There are many reasons why we go to conferences. It may be because we want to meet with and learn from well-known ELT experts or maybe we want to share some teaching or research ideas with other fellow ELT professionals. For others, going to a conference is a great way to connect with people and do some networking. We all know that networking is important as it can help us find a new job, exchange teaching and research interests, and explore joint research opportunities.
However there are literally hundreds of conferences nowadays and it is not always easy to find a good one. Some are good, while others are bad. Bad conferences are known as predatory conferences. These are conferences organized by irresponsible people whose main objective is to make huge profits from the event.
Predatory conferences are academic gatherings that look legitimate, but they are not. They promote the event using flashy advertising gimmicks and promising unsuspecting academics false recognition. I have heard horor stories from colleagues who went to such conferences.
Since the number of predatory conferences outnumbers legitimate ones, we need to exercise caution before making our decision. Also since the number of predatory conferences keeps increasing, it’s becoming nearly impossible to keep track of them.
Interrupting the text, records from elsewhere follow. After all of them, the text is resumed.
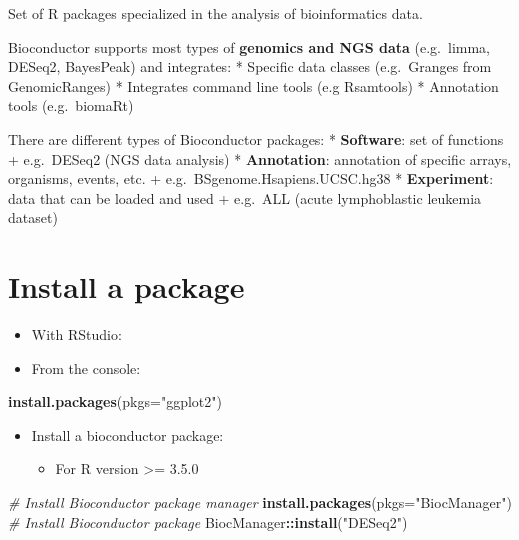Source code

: \documentclass[]{book}
\newenvironment{Shaded}{\begin{snugshade}}{\end{snugshade}}
\newcommand{\CommentTok}[1]{\textcolor[rgb]{0.56,0.35,0.01}{\textit{#1}}}
\newcommand{\DataTypeTok}[1]{\textcolor[rgb]{0.13,0.29,0.53}{#1}}
\newcommand{\KeywordTok}[1]{\textcolor[rgb]{0.13,0.29,0.53}{\textbf{#1}}}
\newcommand{\NormalTok}[1]{#1}
\newcommand{\OperatorTok}[1]{\textcolor[rgb]{0.81,0.36,0.00}{\textbf{#1}}}
\newcommand{\StringTok}[1]{\textcolor[rgb]{0.31,0.60,0.02}{#1}}
\providecommand{\tightlist}{%
  \setlength{\itemsep}{0pt}\setlength{\parskip}{0pt}}
\begin{document}
Set of R packages specialized in the analysis of bioinformatics data.

Bioconductor supports most types of \textbf{genomics and NGS data} (e.g.~limma, DESeq2, BayesPeak) and integrates:
* Specific data classes (e.g.~Granges from GenomicRanges)
* Integrates command line tools (e.g Rsamtools)
* Annotation tools (e.g.~biomaRt)

There are different types of Bioconductor packages:
* \textbf{Software}: set of functions
+ e.g.~DESeq2 (NGS data analysis)
* \textbf{Annotation}: annotation of specific arrays, organisms, events, etc.
+ e.g.~BSgenome.Hsapiens.UCSC.hg38
* \textbf{Experiment}: data that can be loaded and used
+ e.g.~ALL (acute lymphoblastic leukemia dataset)

\hypertarget{install-a-package}{%
\section{Install a package}\label{install-a-package}}

\begin{itemize}
\item
  With RStudio:
\item
  From the console:
\end{itemize}

\begin{Shaded}
\begin{Highlighting}[]
\KeywordTok{install.packages}\NormalTok{(}\DataTypeTok{pkgs=}\StringTok{"ggplot2"}\NormalTok{)}
\end{Highlighting}
\end{Shaded}

\begin{itemize}
\tightlist
\item
  Install a bioconductor package:

  \begin{itemize}
  \tightlist
  \item
    For R version \textgreater{}= 3.5.0
  \end{itemize}
\end{itemize}

\begin{Shaded}
\begin{Highlighting}[]
\CommentTok{# Install Bioconductor package manager}
\KeywordTok{install.packages}\NormalTok{(}\DataTypeTok{pkgs=}\StringTok{"BiocManager"}\NormalTok{)}
\CommentTok{# Install Bioconductor package}
\NormalTok{BiocManager}\OperatorTok{::}\KeywordTok{install}\NormalTok{(}\StringTok{"DESeq2"}\NormalTok{)}
\end{Highlighting}
\end{Shaded}
\end{document}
While it is not easy to spot a bad conference, it is easier to identify a good, legitimate conference. Here are my rules of thumb.
Attend a conference organized by:
1. Professional Associations in our field e.g., ASIATEFL, IATEF (International Association of Teachers of English as a Foreign Language), JALT (Japan Association for Language Teaching), KATE (Korea Association of Teachers of English) MELTA (Malaysia English Teachers’ Association), TEFLIN (Teaching English as a Foreign Language in Indonesia) and ThaiTESOL . These associations usually organize an annual conference and post the event in their official websites.
2. Educational institutions e.g., schools, universities and language centers. Examples include annual conferences organized by SEAMEO RELC Singapore, Chulalongkorn University Language Institute, Thailand, Universitas Pendidikan Indonesia (CONAPLIN) and Universiti Putra Malaysia (MICOLLAC).
3. Government bodies. The English Language Institute of Singapore (ELIS), the EL training arm of the Ministry of Education Singapore, for example, holds an annual seminar for school teachers. The language education and training arm of the Ministry of Education Indonesia (PPPPTK-Bahasa) organizes seminars and workshops for English teachers.
4. Publishing companies in our field. Pearson and Cambridge University Press for example often organize conferences and workshops for English teachers . These are sponsored events which are open to the public. In addition to sharing ELT ideas, these publishers use these forums to promote their books.
Finally, always do your diligence before you decide to attend a conference. Consult your senior colleagues for information about the reputation of the conference. Or you can check with your other professional colleagues from other other countries. Or if you are a member of an online forum such as Teacher Voices, you can seek the opinions of its members about the said conference.
A mistake can be costly both to you and your organization. Participating in a predatory conference can seriously harm your reputation as an academic.